Dmytro Levchenko
Dmytro Levchenko

Reputation: 423

Firestore multiple range query

Let's say I have a collection of cars and I want to filter them by price range and by year range. I know that Firestore has strict limitations due performance reasons, so something like:

db.collection("products")
  .where('price','>=', 70000)
  .where('price','<=', 90000)
  .where('year','>=', 2015)
  .where('year','<=', 2018)

will throw an error:

Invalid query. All where filters with an inequality (<, <=, >, or >=) must be on the same field.

So is there any other way to perform this kind of query without local data managing? Maybe some kind of indexing or tricky data organization?

Upvotes: 15

Views: 10190

Answers (3)

Frank van Puffelen
Frank van Puffelen

Reputation: 598765

Update: since late March 2024 Firestore can now have inequality and range conditions on multiple fields in a query. See the documentation here: https://firebase.google.com/docs/firestore/query-data/multiple-range-fields

New, up-to-date answer above 👆


Old, outdated answer below 👇

The error message and documentation are quite explicit on this: a Firestore query can only perform range filtering on a single field. Since you're trying to filter ranges on both price and year, that is not possible in a single Firestore query.

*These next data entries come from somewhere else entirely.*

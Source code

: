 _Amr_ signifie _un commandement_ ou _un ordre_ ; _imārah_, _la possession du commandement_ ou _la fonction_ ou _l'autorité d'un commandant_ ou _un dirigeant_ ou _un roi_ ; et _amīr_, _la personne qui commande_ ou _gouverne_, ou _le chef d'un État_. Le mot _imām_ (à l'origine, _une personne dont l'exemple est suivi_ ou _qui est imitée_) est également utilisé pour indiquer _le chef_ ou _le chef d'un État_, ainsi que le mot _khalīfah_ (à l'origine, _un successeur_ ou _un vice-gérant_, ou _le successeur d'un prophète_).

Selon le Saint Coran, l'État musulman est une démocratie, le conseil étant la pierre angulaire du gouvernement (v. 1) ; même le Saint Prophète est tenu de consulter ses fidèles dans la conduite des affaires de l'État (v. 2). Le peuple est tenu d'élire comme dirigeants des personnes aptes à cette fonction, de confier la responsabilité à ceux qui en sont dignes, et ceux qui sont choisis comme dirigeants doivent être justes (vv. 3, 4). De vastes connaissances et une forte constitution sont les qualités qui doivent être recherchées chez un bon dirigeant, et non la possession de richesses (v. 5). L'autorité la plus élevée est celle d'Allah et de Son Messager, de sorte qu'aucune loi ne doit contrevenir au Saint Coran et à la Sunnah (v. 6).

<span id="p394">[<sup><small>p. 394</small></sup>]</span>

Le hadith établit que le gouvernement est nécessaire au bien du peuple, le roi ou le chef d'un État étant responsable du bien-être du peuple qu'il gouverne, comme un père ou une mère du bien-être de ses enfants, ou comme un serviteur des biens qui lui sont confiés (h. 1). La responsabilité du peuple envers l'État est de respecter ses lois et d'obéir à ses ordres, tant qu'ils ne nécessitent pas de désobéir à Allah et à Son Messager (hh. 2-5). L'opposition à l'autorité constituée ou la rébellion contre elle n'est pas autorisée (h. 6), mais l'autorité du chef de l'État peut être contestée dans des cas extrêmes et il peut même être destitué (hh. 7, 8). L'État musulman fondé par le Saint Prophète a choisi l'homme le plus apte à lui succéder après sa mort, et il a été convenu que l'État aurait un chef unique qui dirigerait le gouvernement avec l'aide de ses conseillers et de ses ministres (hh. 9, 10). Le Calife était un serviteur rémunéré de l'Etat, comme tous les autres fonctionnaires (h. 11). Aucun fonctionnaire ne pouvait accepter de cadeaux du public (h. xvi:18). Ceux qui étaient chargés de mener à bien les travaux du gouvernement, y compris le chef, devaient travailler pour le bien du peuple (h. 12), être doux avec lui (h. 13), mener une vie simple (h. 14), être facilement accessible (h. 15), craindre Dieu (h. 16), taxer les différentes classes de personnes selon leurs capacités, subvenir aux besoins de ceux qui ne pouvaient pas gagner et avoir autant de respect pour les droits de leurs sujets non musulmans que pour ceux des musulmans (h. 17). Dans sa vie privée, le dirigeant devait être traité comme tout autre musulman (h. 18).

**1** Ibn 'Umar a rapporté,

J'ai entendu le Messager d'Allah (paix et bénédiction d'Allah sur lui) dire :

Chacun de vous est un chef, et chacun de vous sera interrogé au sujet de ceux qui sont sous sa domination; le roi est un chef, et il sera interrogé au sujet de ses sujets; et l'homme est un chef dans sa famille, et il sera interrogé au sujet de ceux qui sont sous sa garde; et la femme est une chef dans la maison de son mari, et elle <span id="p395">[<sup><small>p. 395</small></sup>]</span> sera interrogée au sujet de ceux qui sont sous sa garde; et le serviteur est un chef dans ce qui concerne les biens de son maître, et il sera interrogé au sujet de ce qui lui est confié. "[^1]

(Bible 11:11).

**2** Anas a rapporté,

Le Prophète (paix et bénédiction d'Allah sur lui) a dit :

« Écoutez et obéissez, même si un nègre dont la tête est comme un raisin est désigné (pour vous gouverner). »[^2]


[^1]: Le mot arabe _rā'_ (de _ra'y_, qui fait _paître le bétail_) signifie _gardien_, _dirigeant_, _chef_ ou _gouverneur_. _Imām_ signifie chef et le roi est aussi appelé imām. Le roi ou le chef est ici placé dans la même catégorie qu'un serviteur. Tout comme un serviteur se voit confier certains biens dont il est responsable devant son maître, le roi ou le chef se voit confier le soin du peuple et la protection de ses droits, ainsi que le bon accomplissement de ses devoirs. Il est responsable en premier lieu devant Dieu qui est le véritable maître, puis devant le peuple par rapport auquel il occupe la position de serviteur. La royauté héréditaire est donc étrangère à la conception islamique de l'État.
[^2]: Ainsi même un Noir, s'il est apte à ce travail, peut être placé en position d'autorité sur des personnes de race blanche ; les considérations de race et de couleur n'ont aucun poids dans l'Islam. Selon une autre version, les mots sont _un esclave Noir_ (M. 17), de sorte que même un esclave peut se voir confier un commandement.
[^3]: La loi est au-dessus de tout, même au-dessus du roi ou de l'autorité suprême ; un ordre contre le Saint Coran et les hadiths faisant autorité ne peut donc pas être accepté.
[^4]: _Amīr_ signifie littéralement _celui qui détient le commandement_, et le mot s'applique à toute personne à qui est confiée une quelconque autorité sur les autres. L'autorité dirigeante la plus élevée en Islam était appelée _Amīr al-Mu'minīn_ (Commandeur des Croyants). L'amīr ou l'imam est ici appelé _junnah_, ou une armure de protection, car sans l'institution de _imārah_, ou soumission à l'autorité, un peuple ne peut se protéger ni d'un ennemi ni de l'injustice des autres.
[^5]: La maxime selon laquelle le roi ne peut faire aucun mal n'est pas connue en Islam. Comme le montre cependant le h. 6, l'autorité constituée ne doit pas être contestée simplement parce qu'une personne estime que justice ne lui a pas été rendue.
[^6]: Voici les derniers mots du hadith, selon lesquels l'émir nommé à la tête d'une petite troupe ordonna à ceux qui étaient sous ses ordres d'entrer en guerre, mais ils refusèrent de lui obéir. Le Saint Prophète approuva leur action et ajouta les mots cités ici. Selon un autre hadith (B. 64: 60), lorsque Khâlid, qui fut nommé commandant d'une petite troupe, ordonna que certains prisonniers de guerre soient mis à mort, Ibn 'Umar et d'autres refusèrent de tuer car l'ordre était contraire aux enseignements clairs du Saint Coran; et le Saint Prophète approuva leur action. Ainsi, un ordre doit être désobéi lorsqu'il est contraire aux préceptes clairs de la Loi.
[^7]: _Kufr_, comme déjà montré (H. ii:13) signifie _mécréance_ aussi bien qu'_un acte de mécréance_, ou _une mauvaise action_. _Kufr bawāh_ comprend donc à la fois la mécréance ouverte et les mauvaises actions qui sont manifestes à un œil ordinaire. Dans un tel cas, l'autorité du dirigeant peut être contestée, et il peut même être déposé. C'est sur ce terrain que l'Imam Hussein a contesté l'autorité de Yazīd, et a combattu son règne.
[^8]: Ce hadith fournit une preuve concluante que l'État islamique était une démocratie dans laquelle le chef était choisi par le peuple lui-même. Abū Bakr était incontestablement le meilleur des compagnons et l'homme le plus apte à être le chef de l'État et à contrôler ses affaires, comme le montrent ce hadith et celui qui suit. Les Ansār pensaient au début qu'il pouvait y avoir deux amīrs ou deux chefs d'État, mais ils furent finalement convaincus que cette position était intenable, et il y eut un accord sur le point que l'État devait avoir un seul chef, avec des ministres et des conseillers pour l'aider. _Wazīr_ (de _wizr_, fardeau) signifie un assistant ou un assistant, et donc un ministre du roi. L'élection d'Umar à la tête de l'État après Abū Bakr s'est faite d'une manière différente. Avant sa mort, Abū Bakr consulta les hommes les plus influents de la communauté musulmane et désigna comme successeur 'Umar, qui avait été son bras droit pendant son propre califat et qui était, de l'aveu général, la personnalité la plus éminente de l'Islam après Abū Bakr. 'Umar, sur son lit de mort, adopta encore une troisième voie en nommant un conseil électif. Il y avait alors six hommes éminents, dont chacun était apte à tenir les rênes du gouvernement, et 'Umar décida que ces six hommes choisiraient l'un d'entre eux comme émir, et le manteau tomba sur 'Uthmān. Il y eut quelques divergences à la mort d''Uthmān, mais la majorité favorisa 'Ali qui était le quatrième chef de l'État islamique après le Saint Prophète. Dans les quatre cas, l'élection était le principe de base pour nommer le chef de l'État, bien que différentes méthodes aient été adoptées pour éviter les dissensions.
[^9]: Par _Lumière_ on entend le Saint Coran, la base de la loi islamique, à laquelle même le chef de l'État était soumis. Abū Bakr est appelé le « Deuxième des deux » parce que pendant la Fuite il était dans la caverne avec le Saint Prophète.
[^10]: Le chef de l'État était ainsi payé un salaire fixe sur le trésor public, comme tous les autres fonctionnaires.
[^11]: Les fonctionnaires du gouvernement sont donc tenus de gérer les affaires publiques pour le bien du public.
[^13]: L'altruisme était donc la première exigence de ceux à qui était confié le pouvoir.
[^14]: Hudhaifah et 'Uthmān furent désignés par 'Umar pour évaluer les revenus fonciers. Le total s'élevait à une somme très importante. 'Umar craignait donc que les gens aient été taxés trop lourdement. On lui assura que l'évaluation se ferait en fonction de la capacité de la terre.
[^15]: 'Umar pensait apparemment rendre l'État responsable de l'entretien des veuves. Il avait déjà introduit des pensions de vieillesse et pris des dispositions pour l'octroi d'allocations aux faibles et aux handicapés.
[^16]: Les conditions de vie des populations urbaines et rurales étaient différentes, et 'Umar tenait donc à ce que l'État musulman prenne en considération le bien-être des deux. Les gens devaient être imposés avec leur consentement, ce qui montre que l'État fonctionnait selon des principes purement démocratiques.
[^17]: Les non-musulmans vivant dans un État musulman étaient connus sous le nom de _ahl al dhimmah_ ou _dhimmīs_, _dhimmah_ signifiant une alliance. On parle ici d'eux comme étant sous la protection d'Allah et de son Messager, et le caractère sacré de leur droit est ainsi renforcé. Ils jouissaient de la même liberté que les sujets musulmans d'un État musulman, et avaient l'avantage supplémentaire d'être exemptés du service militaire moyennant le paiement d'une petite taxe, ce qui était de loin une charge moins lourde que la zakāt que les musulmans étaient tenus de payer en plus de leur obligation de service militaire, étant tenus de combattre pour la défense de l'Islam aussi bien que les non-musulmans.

There are two common ways around this:

  1. Perform filtering on one field in the query, and on the other field in your client-side code.
  2. Combine the values of the two range into a single field in some way that allows your use-case with a single field. This is incredibly non-trivial, and the only successful example of such a combination that I know of is using geohashes to filter on latitude and longitude.

Given the difference in effort between these two, I'd recommend picking the first option.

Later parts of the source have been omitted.